▶ _Given information_
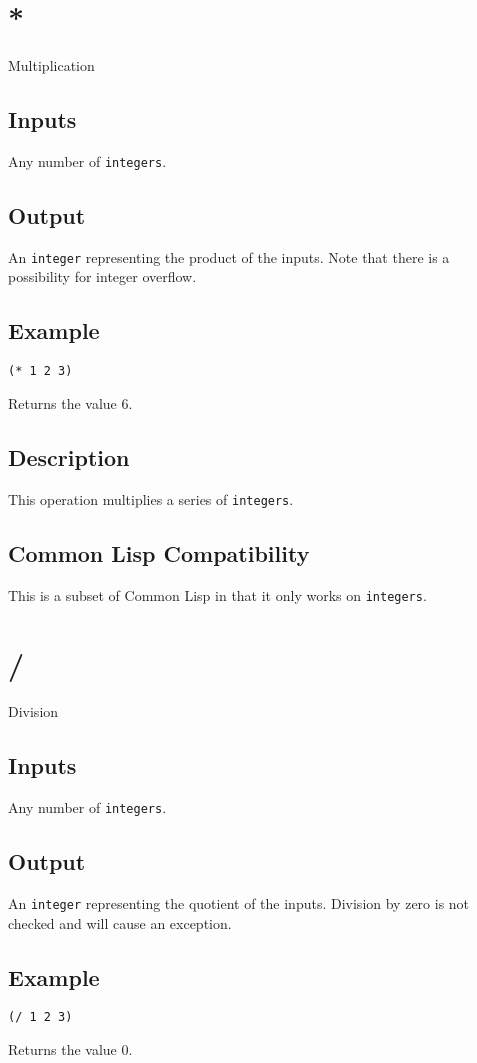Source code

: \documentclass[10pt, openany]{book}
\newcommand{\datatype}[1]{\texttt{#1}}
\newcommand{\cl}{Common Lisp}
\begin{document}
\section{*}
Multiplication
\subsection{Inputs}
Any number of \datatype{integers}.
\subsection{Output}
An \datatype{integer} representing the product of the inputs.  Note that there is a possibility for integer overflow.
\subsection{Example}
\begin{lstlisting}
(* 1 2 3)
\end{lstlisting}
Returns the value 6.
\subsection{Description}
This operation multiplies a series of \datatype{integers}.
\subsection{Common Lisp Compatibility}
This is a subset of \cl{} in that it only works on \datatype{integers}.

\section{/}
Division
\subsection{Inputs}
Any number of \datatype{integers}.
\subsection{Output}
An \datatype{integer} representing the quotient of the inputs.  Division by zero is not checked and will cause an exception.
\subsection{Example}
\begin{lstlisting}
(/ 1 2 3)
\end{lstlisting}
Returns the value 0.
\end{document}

▶ _About this exercise_
Which lines in the records contain the word "that"? Copy each one.

▶ _Worked solution_
An \datatype{integer} representing the product of the inputs.  Note that there is a possibility for integer overflow.
This is a subset of \cl{} in that it only works on \datatype{integers}.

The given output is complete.